One message of Succot is G-d's ever-present 
protection, but attending a lecture from the Home Front Command couldn't
 hurt either.  The "Pikud HaOref" - literally "the command for the back 
of the neck" - instructed us on staying safe during a missile attack. 
 We learned more than we ever cared to know about the physics of shock 
waves and shrapnel.  A few weeks later there were a two air raid sirens 
in Jerusalem.  During one we got to meet neighbors from the next 
building in our shared bomb shelter; the second siren was mid-day, 
mid-week and I never heard it through the thick walls of my modern 
office building where our physical therapy practice is located.  Marty, 
out on a bike ride, got prone on the ground until ten seconds after the 
siren ended as we had been instructed to do if out in a place where 
there is no shelter.  Fortunately no damage was done by the missiles, 
may they be the last ones.
All of this was quickly forgotten when my attention 
turned back to the myriad choreography and dance projects of the year. 

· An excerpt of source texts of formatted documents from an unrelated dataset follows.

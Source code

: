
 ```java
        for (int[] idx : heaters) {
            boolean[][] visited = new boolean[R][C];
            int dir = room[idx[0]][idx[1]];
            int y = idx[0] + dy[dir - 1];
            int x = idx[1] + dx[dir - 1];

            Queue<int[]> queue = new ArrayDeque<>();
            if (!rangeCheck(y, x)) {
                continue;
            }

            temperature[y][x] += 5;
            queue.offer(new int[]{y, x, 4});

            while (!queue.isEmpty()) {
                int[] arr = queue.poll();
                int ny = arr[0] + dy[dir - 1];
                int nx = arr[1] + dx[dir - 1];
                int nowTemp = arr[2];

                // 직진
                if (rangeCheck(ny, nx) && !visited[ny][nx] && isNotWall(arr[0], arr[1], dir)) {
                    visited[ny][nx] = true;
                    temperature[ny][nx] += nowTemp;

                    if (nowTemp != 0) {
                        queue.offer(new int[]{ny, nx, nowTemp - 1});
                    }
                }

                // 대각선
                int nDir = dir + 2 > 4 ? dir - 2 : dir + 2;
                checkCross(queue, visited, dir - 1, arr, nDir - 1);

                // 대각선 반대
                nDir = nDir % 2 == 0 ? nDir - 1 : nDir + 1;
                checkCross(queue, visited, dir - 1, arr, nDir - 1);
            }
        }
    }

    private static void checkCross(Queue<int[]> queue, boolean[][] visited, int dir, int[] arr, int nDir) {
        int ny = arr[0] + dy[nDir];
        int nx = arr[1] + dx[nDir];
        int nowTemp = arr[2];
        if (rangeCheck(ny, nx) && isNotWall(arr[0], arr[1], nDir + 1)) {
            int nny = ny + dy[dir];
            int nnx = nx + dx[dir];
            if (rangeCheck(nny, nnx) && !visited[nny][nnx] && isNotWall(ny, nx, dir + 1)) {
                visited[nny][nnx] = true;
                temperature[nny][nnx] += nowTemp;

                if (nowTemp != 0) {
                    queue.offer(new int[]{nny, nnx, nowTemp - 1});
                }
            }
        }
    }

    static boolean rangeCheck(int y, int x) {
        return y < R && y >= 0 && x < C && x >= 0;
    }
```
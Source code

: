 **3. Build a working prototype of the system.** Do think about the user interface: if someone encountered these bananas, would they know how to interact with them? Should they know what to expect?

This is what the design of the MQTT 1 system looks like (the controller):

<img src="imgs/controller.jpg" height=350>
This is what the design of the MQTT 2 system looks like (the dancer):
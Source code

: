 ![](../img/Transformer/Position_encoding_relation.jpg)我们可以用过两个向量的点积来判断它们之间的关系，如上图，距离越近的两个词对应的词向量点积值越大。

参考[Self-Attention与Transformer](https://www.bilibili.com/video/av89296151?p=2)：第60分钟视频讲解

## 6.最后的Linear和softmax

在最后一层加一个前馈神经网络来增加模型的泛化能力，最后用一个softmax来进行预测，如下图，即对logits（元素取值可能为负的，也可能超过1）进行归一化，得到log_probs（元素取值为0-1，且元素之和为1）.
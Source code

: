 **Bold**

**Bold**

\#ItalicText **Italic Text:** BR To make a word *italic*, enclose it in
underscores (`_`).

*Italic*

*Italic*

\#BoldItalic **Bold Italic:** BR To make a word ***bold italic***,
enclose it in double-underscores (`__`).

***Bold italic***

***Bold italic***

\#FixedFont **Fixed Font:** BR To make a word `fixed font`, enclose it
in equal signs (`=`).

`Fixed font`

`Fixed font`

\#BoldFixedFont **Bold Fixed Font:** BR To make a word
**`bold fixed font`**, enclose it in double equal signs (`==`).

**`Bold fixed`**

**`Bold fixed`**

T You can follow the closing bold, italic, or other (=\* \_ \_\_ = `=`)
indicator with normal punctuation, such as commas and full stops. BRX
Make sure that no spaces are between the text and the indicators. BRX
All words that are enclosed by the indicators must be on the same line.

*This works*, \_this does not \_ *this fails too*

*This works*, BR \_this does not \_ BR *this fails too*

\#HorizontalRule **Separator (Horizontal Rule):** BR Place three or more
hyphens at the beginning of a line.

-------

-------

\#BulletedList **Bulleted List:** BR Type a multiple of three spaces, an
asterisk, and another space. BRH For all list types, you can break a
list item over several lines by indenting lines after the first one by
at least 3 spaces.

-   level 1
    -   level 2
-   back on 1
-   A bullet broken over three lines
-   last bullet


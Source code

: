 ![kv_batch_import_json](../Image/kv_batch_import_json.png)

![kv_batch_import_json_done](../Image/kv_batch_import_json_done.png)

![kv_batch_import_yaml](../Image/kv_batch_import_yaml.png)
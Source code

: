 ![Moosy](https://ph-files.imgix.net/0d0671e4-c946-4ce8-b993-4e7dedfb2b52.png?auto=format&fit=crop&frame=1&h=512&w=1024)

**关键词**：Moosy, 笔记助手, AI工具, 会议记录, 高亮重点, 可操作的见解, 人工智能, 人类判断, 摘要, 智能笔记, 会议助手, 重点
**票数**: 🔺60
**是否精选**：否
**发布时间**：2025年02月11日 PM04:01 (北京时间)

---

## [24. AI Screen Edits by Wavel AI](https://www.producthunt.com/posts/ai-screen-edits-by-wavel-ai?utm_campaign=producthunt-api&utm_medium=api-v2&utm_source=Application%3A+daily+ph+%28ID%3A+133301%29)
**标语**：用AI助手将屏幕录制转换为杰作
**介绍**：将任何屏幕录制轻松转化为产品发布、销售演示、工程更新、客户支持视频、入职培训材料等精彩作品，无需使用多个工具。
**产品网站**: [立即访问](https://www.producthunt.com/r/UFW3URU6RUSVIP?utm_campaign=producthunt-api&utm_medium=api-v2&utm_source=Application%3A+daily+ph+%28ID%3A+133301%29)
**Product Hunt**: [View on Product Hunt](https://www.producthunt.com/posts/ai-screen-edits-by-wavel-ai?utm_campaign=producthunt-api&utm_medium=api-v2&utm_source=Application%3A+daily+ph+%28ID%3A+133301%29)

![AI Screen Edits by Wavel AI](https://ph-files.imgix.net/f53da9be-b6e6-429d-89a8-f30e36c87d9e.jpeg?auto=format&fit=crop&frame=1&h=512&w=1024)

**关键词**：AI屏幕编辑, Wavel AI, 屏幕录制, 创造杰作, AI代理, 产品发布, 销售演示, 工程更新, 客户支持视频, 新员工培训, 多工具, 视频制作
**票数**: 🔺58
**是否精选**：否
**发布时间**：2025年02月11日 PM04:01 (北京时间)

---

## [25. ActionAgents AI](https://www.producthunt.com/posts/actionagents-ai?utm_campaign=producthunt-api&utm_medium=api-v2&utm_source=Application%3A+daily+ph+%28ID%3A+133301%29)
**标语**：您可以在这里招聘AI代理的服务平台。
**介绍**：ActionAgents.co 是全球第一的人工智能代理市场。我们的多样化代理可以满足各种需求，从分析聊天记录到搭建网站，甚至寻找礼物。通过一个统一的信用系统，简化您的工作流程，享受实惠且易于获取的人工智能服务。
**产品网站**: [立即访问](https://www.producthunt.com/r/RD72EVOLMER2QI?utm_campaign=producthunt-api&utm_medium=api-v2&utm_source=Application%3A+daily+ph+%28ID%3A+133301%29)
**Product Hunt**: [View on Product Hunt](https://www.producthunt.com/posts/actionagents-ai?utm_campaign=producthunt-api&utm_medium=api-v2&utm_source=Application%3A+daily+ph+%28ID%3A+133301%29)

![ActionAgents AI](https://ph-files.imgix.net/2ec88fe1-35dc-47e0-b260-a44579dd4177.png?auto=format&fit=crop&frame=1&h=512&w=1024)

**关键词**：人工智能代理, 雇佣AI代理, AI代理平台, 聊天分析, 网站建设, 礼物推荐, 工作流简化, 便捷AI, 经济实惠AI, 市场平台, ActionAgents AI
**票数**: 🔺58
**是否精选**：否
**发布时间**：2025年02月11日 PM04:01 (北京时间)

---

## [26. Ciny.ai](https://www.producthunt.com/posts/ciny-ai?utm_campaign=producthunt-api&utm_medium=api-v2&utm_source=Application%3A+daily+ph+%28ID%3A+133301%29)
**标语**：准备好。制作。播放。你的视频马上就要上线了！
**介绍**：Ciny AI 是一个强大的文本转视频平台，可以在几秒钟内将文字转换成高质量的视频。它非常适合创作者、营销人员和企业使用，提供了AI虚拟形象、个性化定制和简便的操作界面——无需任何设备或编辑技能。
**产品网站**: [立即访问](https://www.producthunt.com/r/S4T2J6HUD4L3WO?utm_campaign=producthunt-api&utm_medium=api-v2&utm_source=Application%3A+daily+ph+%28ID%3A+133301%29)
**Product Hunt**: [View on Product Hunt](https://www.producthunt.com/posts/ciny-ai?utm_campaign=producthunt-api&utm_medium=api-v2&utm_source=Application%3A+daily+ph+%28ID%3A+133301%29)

 "Anything Goes", the Jerusalem Speakeasies Cabaret, the One Billion 
Rising flash mob. I studied ballet and tap and I found myself teaching 
up to five classes a week, including a Pilates Dance Lab, a private 
class of bereaved mothers and ninth graders at the Hartman Girls School.
  
Teaching in a mirror-less temporary classroom, with 
dusty floors and walls lined with posters of Chemistry Nobel Prize 
winners from the Technion, I push aside the desks and chumashim and 
spread out my Broadway Jazz CDs. The girls come bouncing in and together
 we became "One Singular Sensation". Fourty-five minutes later they are 
singing their way to their next class.  The burly school guard bids me 
shabbat shalom even though it's only Thursday and I step out onto bougainvillea-lined Rehov Elroi.
A passer-by might be surprised to hear "Hot Honey 
Rag" coming from that temporary classroom.  Jerusalem is full of 
surprises.  Was it my imagination or did I hear a cat meow "Oy", a baby 
babble "Dayenu"?  
You don't have to get drunk to become confused on 
Purim, reality is confusing enough.  From the Arab children getting 
their faces painted at the Mamilla Purim festival, to the "grogger" 
smart phone application one woman used at Shir Chadash's megilla 
reading.  
In early spring we munched our way down 
Mount Gilboa dotted with its famous purple irises and red calaniot, 
tasting white garlic flowers and hyssop, wild sage and sugar flowers. 
 Another time we plucked ripe figs from a grand old tree. Yum.  
We cycle on the new bike path through the 
village of Beit Safafa exchanging "boker tov"s with Arab women in hijabs
 and Nikes, mutually admiring each other's six-in-the-morning 
determination.  The new path is a welcome improvement in the urban 
landscape.
Le'at, le'at.  To my amazement, the Jerusalem Light 
Rail has actually hired workers to instruct the populace in the correct 
way to get on and off a train.  Standing at the train doors, handing out
 brochures and little candies with a simple picture and a simple 
message, "Kodem yotzim, v'achar cach nichnasim". "First people get off, 
then you get on."  Yes, it is pathetic that this kind of education needs
 to be done, but it really has made a difference.
They say that Israelis are like sabra fruit - 
prickly on the outside, soft on the inside. Strangers look out for one 
another and acts of kindness are everywhere.  I watched one woman get up
 from lunch with her family at a shopping mall eatery to carry packages 
to the parking garage for another mother struggling with a tantrum-y 
toddler. My own good samaritan efforts on-the-street: alerting novice 
cyclists when their bike seats are too low and gesturing wildly to 
motorists who forget to turn their headlights on at dusk. Tikkun olam, 
bit by bit.  
As we end this year of firsts Marty is already 
embarking on an unlikely repeat.  For the second time he is riding in 
Bike 4 Friendship http://sponsor.
from San Diego to New York City with a bunch of cyclists at least forty years younger than he.  Kol Hakovod Marty!      
Doves coo and flutter outside my kitchen window.  They splay their 
russet and gray feathers and alight.  My senses are filled with 
Jerusalem and my soul is at home.  Soon I will alight and fly to my 
first homeland.  Hope to see you there.
Wishing you abundance and sweetness.